> _Task details_
The answer must be an exact transcription of the lines below from the first through the one containing "early stages of implementation.", with the pictures left out; please add nothing else.

Provided data: Begin

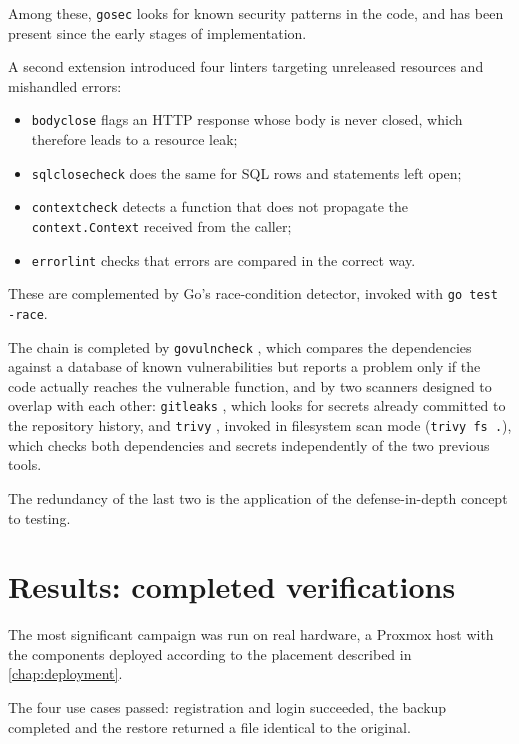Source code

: Among these, \texttt{gosec} \cite{gosec} looks for known security patterns in the code, and has been present since the
early stages of implementation.

A second extension introduced four linters targeting unreleased resources and mishandled errors:

\begin{itemize}
    \item \texttt{bodyclose} \cite{bodyclose} flags an HTTP response whose body is never
    closed, which therefore leads to a resource leak;
    \item \texttt{sqlclosecheck} \cite{sqlclosecheck} does the same for SQL rows and statements left
    open;
    \item \texttt{contextcheck} \cite{contextcheck} detects a function that does not propagate the
    \texttt{context.Context} received from the caller;
    \item \texttt{errorlint} \cite{errorlint} checks that errors are compared in the
    correct way.
\end{itemize}

These are complemented by Go's race-condition detector, invoked with \texttt{go test -race}.

The chain is completed by \texttt{govulncheck} \cite{govulncheck}, which compares the dependencies against a database
of known vulnerabilities but reports a problem only if the code actually reaches the vulnerable function,
and by two scanners designed to overlap with each other:
\texttt{gitleaks} \cite{gitleaks}, which looks for secrets already committed to the repository history, and
\texttt{trivy} \cite{trivy}, invoked in filesystem scan mode (\texttt{trivy fs .}), which
checks both dependencies and secrets independently of the two previous tools.

The redundancy of the last two is the application of the defense-in-depth concept to testing.

\section{Results: completed verifications}

The most significant campaign was run on real hardware, a Proxmox host with the components
deployed according to the placement described in \autoref{chap:deployment}.

The four use cases passed: registration and login succeeded, the backup completed and the
restore returned a file identical to the original.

Provided data: End

> _The answer_
Source code

: Among these, \texttt{gosec} \cite{gosec} looks for known security patterns in the code, and has been present since the
early stages of implementation.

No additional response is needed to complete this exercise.